Frits van Bommel fvbommel at REMwOVExCAPSs.nl
Sun Sep 10 06:09:23 PDT 2006


Kristian wrote:
> I'm used for having both the variable types, 'physical' and 
> reference(/pointer) ones, so it feels strange to work with D (or Java, 
> etc) that have reference types only.
> 
> First, there is no way to copy/clone an object (in general). That is, 
> unless you provide a copy/clone function (for all the classes you're 
> using). Second, you cannot create classes that behave like basic types, 
> e.g. like integers.
> 
> For example, in C++ you could have:
> 
> void func() {
>     Coord a, b, c;
> 
>     a.set(1, 2);
>     b.set(5, 10);
>     c = a + b;  //'c' is (6, 12)
>     b = c;
>     b.setX(2);  //'c' is unchanged, 'b' is (2, 12)
> }
> 
> The 'Coord' objects have no 'global meaning' here, they are just simple 
> values used in calculations. (So there is no need to reference them from 
> other parts of the code.)
> 
> I think it's a big restriction if a language does not have both the 
> variable types (physical + references).
> Why D and other similar languages have no physical types?

I think D structs are the "physical" variable type you're looking for.
They allow everything above. The Coord type + minor modifications to 
your code for testing:

     struct Coord
     {
         int x,y;

         void set(int x_, int y_) { x = x_; y = y_; }

         void setX(int x_) { x = x_; }

         Coord opAdd(Coord c)
         {
             Coord ret;
             ret.x = x + c.x;
             ret.y = y + c.y;
             return ret;
         }
     }

     void main() {
         Coord a, b, c;

         a.set(1, 2);
         b.set(5, 10);
         c = a + b;  //'c' is (6, 12)
         b = c;
         b.setX(2);  //'c' is unchanged, 'b' is (2, 12)
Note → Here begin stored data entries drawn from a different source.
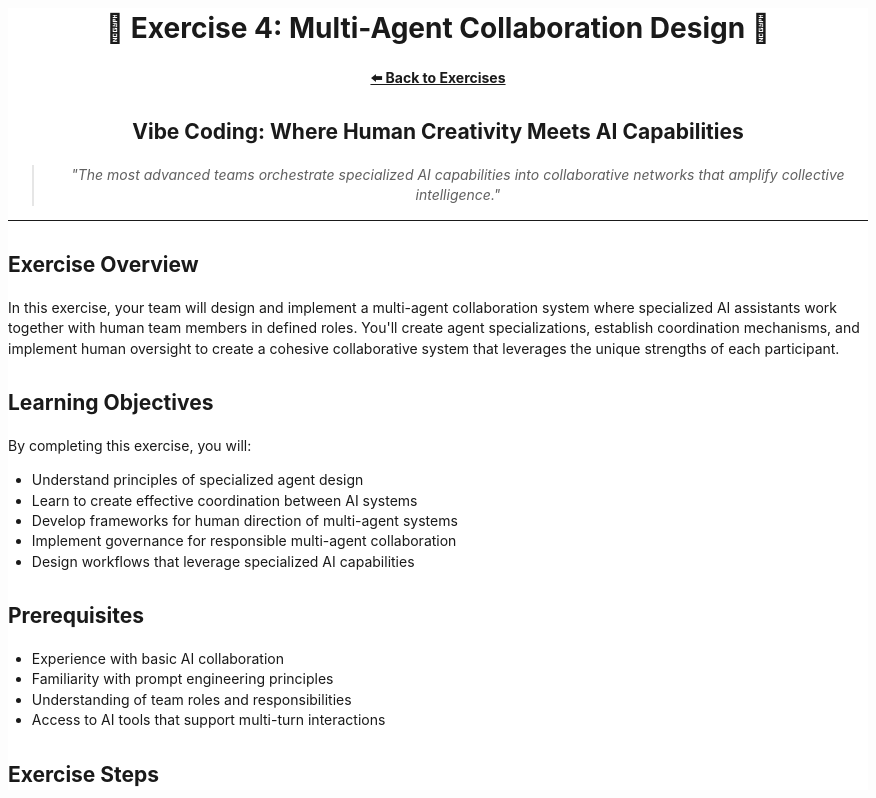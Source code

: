 <div align="center">

# 👥 Exercise 4: Multi-Agent Collaboration Design 👥

</div>

<div align="center">

**[⬅️ Back to Exercises](README.md)**

</div>

<div align="center">

## Vibe Coding: Where Human Creativity Meets AI Capabilities

</div>

<div align="center">

> *"The most advanced teams orchestrate specialized AI capabilities into collaborative networks that amplify collective intelligence."*

</div>

---

## Exercise Overview

In this exercise, your team will design and implement a multi-agent collaboration system where specialized AI assistants work together with human team members in defined roles. You'll create agent specializations, establish coordination mechanisms, and implement human oversight to create a cohesive collaborative system that leverages the unique strengths of each participant.

## Learning Objectives

By completing this exercise, you will:
- Understand principles of specialized agent design
- Learn to create effective coordination between AI systems
- Develop frameworks for human direction of multi-agent systems
- Implement governance for responsible multi-agent collaboration
- Design workflows that leverage specialized AI capabilities

## Prerequisites

- Experience with basic AI collaboration
- Familiarity with prompt engineering principles
- Understanding of team roles and responsibilities
- Access to AI tools that support multi-turn interactions

## Exercise Steps
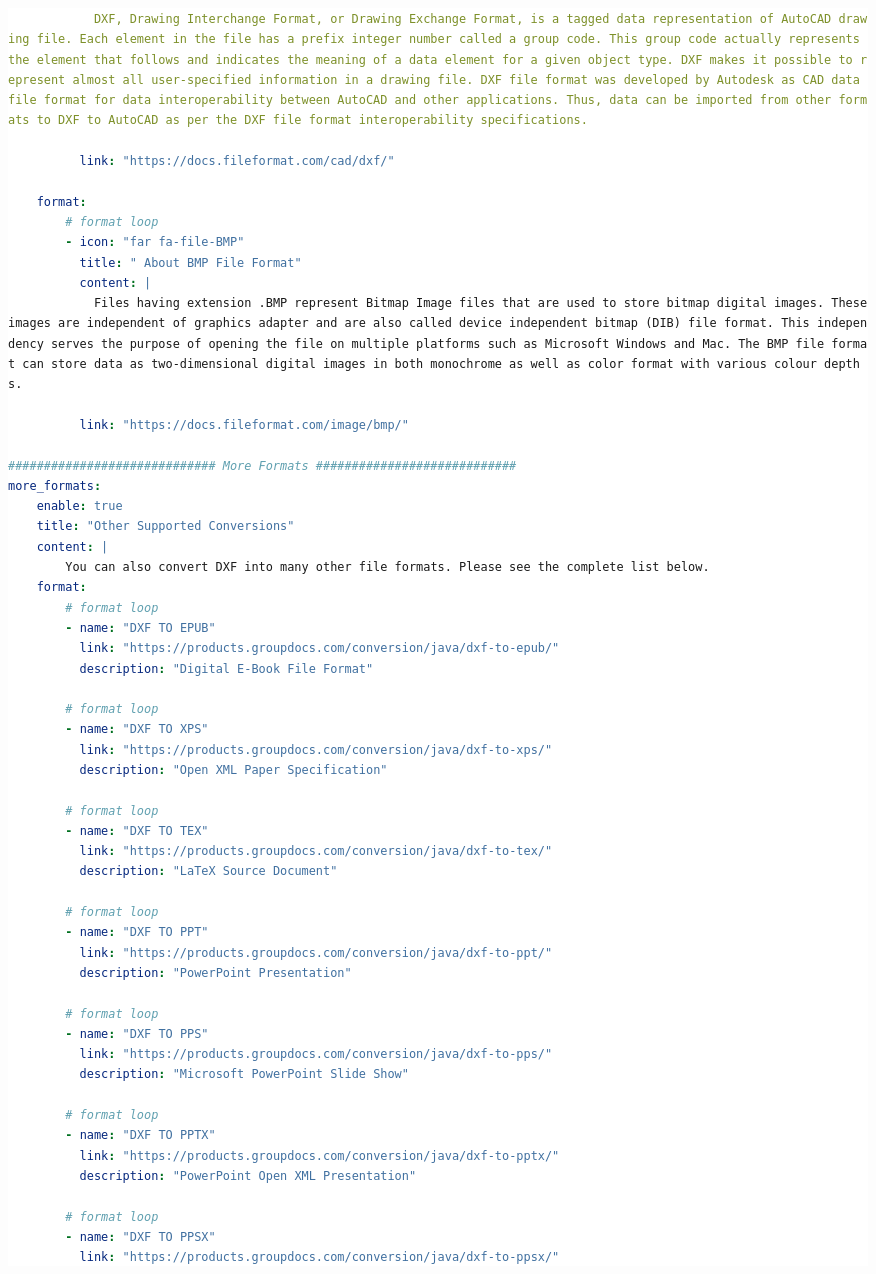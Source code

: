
 ```yaml
            DXF, Drawing Interchange Format, or Drawing Exchange Format, is a tagged data representation of AutoCAD drawing file. Each element in the file has a prefix integer number called a group code. This group code actually represents the element that follows and indicates the meaning of a data element for a given object type. DXF makes it possible to represent almost all user-specified information in a drawing file. DXF file format was developed by Autodesk as CAD data file format for data interoperability between AutoCAD and other applications. Thus, data can be imported from other formats to DXF to AutoCAD as per the DXF file format interoperability specifications.

          link: "https://docs.fileformat.com/cad/dxf/"

    format:
        # format loop
        - icon: "far fa-file-BMP"
          title: " About BMP File Format"
          content: |
            Files having extension .BMP represent Bitmap Image files that are used to store bitmap digital images. These images are independent of graphics adapter and are also called device independent bitmap (DIB) file format. This independency serves the purpose of opening the file on multiple platforms such as Microsoft Windows and Mac. The BMP file format can store data as two-dimensional digital images in both monochrome as well as color format with various colour depths.

          link: "https://docs.fileformat.com/image/bmp/"

############################# More Formats ############################
more_formats:
    enable: true
    title: "Other Supported Conversions"
    content: |
        You can also convert DXF into many other file formats. Please see the complete list below.
    format: 
        # format loop
        - name: "DXF TO EPUB"
          link: "https://products.groupdocs.com/conversion/java/dxf-to-epub/"
          description: "Digital E-Book File Format"

        # format loop
        - name: "DXF TO XPS"
          link: "https://products.groupdocs.com/conversion/java/dxf-to-xps/"
          description: "Open XML Paper Specification"

        # format loop
        - name: "DXF TO TEX"
          link: "https://products.groupdocs.com/conversion/java/dxf-to-tex/"
          description: "LaTeX Source Document"

        # format loop
        - name: "DXF TO PPT"
          link: "https://products.groupdocs.com/conversion/java/dxf-to-ppt/"
          description: "PowerPoint Presentation"

        # format loop
        - name: "DXF TO PPS"
          link: "https://products.groupdocs.com/conversion/java/dxf-to-pps/"
          description: "Microsoft PowerPoint Slide Show"

        # format loop
        - name: "DXF TO PPTX"
          link: "https://products.groupdocs.com/conversion/java/dxf-to-pptx/"
          description: "PowerPoint Open XML Presentation"

        # format loop
        - name: "DXF TO PPSX"
          link: "https://products.groupdocs.com/conversion/java/dxf-to-ppsx/"
```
         // Check everything worked as planned:
         assert(a.x == 1);
         assert(a.y == 2);

         assert(b.x == 2);
         assert(b.y == 12);

         assert(c.x == 6);
         assert(c.y == 12);
     }

Runs without any asserts triggering.
Of course that's just a minimal working type, not how one would 
typically write such a type. For one thing, either make x and y private 
and add setY, getX and getY or get rid of set and setX. For another, 
you'll probably want some more operators (equality, subtraction, maybe 
"multiply by scalar").

Not everything needs to be a class. I see no reason why a type like 
Coord would need inheritance.

> And, I hope that D will have a 'const' type specifier in the future. Now 
> you cannot know if a function will modify an object that is passed to it 
> as a parameter. Or if a member function of a class will change the 
> internal status of the object.

Yes, "const reference" parameters are something D doesn't do, unfortunately.

> When these things are summed together, I'm afraid that I (at least) will 
> create a number of situations where the values of objects are 
> incorrectly changed in almost any part of the code. Hopefully not, though.